Jester Jokes and Joker Recommender System Ratings

Added By Infochimps

Jester uses a collaborative filtering algorithm called Eigentaste to recommend jokes to you based on your ratings of previous jokes

Three datasets: Dataset 1 contains over 4.1 million continuous ratings (-10.00 to +10.00) of 100 jokes, that’s right…jokes, from 73,421 users collected between April 1999 – May 2003, Dataset 2 contains Over 1.7 million continuous ratings (-10.00 to +10.00) of 150 jokes from 63,974 users collected between November 2006 – May 2009, and the third dataset includes the jokes themselves.

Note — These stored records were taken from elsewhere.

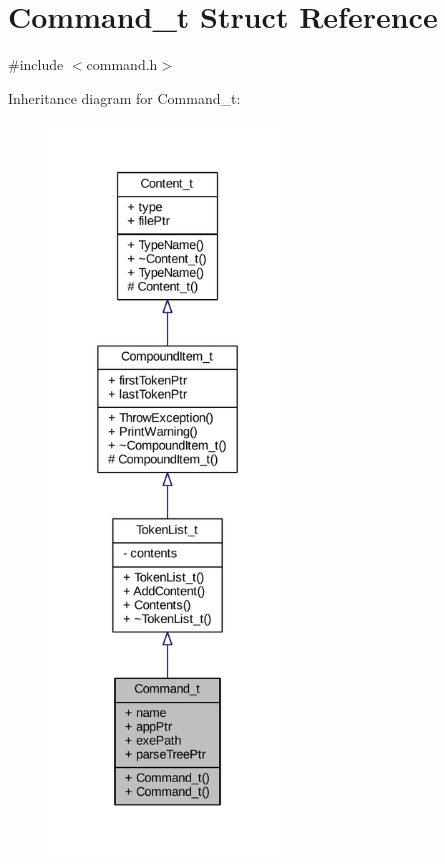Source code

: \hypertarget{struct_command__t}{}\section{Command\+\_\+t Struct Reference}
\label{struct_command__t}


{\ttfamily \#include $<$command.\+h$>$}



Inheritance diagram for Command\+\_\+t\+:
\nopagebreak
\begin{figure}[H]
\begin{center}
\leavevmode
\includegraphics[height=550pt]{struct_command__t__inherit__graph}
\end{center}
\end{figure}


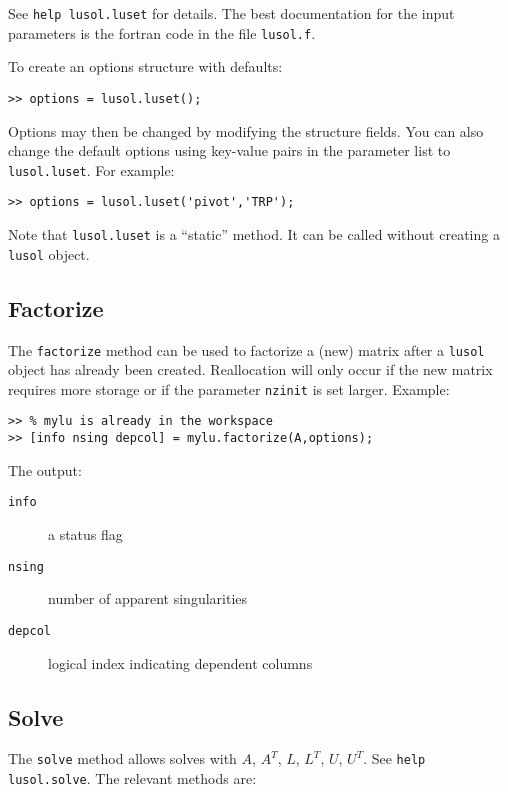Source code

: \documentclass[11pt]{article}
\newcommand{\T}{^T}
\begin{document}
See \texttt{help lusol.luset} for details.  The best documentation for
the input parameters is the fortran code in the file \texttt{lusol.f}.

To create an options structure with defaults:

\begin{verbatim}
>> options = lusol.luset();
\end{verbatim}

Options may then be changed by modifying the structure fields.  You
can also change the default options using key-value pairs in the
parameter list to \texttt{lusol.luset}.  For example:

\begin{verbatim}
>> options = lusol.luset('pivot','TRP');
\end{verbatim}

Note that \texttt{lusol.luset} is a ``static'' method.  It can be
called without creating a \texttt{lusol} object.

\subsection{Factorize}

The \texttt{factorize} method can be used to factorize a (new) matrix
after a \texttt{lusol} object has already been created.  Reallocation
will only occur if the new matrix requires more storage or if the
parameter \texttt{nzinit} is set larger. Example:

\begin{verbatim}
>> % mylu is already in the workspace
>> [info nsing depcol] = mylu.factorize(A,options);
\end{verbatim}

The output:
\begin{description}
\item[\tt info] a status flag
\item[\tt nsing] number of apparent singularities
\item[\tt depcol] logical index indicating dependent columns
\end{description}

\subsection{Solve}

The \texttt{solve} method allows solves with $A$, $A\T$, $L$, $L\T$,
$U$, $U\T$.  See \texttt{help lusol.solve}.  The relevant methods are:
\end{document}
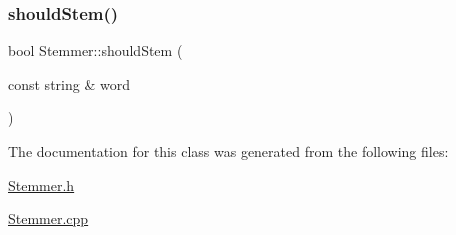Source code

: \mbox{\label{class_stemmer_a7f617d3eda7515b21e88a7d585da0713}} 
\subsubsection{\texorpdfstring{should\+Stem()}{shouldStem()}}
{\footnotesize\ttfamily bool Stemmer\+::should\+Stem (\begin{DoxyParamCaption}\item[{const string \&}]{word }\end{DoxyParamCaption})}



The documentation for this class was generated from the following files\+:\begin{DoxyCompactItemize}
\item 
\hyperlink{_stemmer_8h}{Stemmer.\+h}\item 
\hyperlink{_stemmer_8cpp}{Stemmer.\+cpp}\end{DoxyCompactItemize}

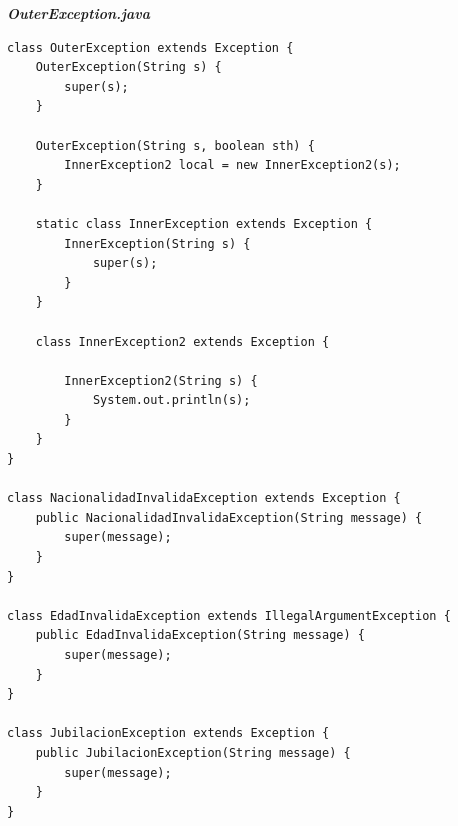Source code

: \documentclass[11pt, twocolumn]{article}
\begin{document}
  \textbf{\textit{OuterException.java}}
  \begin{lstlisting}
class OuterException extends Exception {
	OuterException(String s) {
		super(s);
	}

	OuterException(String s, boolean sth) {
		InnerException2 local = new InnerException2(s);
	}

	static class InnerException extends Exception {
		InnerException(String s) {
			super(s);
		}
	}

	class InnerException2 extends Exception {

		InnerException2(String s) {
			System.out.println(s);
		}
	}
}

class NacionalidadInvalidaException extends Exception {
	public NacionalidadInvalidaException(String message) {
		super(message);
	}
}

class EdadInvalidaException extends IllegalArgumentException {
	public EdadInvalidaException(String message) {
		super(message);
	}
}

class JubilacionException extends Exception {
	public JubilacionException(String message) {
		super(message);
	}
}
  \end{lstlisting} 
\end{document}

Data files are in .zip format, when unzipped, they are in Excel (.xls) format. Ratings are real values ranging from -10.00 to +10.00 (the value “99” corresponds to “null” = “not rated”). One row per user. The first column gives the number of jokes rated by that user. The next 100 columns give the ratings for jokes 01 – 100. The sub-matrix including only columns {5, 7, 8, 13, 15, 16, 17, 18, 19, 20} is dense. Almost all users have rated those jokes (see discussion of “universal queries” in the above paper).


Freely available for research use when acknowledged with the following reference: Eigentaste: A Constant Time Collaborative Filtering Algorithm. Ken Goldberg, Theresa Roeder, Dhruv Gupta, and Chris Perkins. Information Retrieval, 4(2), 133-151. July 2001.